Forecasting We can use the fitted model to forecast future values, in particular, to predict a k-steps ahead value of y with a given value of \({\varvec{x}}\) and the observed data. Namely, we forecast \(y_{f} \) at \(f=k+n\) when \({\varvec{x}}_f\) is given for observations \((y_1,{\varvec{x}}_1'), \ldots , (y_n, {\varvec{x}}_n')\). In many time series data, we could guess \({\varvec{x}}_f\) reasonably well to predict \(y_f\) or we can specify desired value of \({\varvec{x}}_{f}\).

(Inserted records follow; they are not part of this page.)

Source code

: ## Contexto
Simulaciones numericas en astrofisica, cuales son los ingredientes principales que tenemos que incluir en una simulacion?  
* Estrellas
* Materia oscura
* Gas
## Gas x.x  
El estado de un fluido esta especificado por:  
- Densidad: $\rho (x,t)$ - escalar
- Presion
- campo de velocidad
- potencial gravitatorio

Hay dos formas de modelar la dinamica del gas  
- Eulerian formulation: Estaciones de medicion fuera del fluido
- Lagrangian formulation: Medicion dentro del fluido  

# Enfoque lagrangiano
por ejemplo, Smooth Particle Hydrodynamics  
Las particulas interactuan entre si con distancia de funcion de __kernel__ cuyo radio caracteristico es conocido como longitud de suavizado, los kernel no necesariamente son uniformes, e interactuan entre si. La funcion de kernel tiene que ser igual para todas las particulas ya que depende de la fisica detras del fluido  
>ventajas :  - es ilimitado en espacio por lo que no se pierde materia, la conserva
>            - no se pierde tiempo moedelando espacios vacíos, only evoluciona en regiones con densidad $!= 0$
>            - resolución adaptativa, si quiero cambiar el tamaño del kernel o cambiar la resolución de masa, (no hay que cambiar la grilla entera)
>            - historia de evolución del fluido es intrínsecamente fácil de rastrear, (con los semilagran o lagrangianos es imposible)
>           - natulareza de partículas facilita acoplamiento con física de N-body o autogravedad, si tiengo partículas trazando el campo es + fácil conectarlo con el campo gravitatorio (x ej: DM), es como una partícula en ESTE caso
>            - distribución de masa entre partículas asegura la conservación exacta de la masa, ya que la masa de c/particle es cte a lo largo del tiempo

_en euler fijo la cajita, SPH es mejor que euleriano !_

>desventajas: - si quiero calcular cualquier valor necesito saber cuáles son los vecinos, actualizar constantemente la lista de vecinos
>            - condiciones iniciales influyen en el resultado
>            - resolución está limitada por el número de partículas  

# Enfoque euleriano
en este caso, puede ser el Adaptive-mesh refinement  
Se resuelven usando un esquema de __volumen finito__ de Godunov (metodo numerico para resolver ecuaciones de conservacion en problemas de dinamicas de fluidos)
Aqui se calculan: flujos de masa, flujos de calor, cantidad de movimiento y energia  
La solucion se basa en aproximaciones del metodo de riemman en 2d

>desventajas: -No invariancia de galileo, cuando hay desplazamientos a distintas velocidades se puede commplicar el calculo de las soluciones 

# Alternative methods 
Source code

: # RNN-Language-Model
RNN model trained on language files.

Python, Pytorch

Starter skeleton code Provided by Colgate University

Prediction of \(y_f= {\varvec{x}}_f' {\varvec{\beta }}+ \epsilon _f\) is given as \( {\varvec{x}}_f' \hat{{\varvec{\beta }}} + E(\epsilon _f \,|\, {\varvec{\epsilon }})\), where \(\hat{{\varvec{\beta }}}\) is the estimate obtained by the estimation procedure in the previous section. The conditional expectation of \(\epsilon _f\) given \({\varvec{\epsilon }}\) is \(E(\epsilon _f \,|\, {\varvec{\epsilon }})={\varvec{h}}' {\varvec{\Gamma }}_n^{-1} {\varvec{\epsilon }}\), where \({\varvec{h}}=\mathrm{Cov}({\varvec{\epsilon }}, \epsilon _f)=(\gamma (k+n-1),\ldots , \gamma (k))'\), \(E({\varvec{\epsilon }})= {\varvec{0}}\) and \(\mathrm{Var}({\varvec{\epsilon }})={\varvec{\Gamma }}_n\). This prediction idea is embedded in the Gibbs sampling steps. In the \(r-\)th iteration, we get \({\varvec{\beta }}^{(r)}\) and \({\varvec{\Gamma }}_n^{(r)}\). From these, we obtain \({\varvec{\epsilon }}^{(r)}={\varvec{y}}-{\varvec{x}}'{\varvec{\beta }}^{(r)}\). Then, \(y_f^{(r)}\) is obtained by \(y_f^{(r)}={\varvec{x}}_f'{\varvec{\beta }}^{(r)} + \epsilon _f^{(r)}\), where \(\epsilon _f^{(r)}=E(\epsilon _f \,|\, {\varvec{\epsilon }}^{(r)})={{\varvec{h}}^{(r)}}' {{\varvec{\Gamma }}_n^{-1}}^{(r)} {\varvec{\epsilon }}^{(r)}\).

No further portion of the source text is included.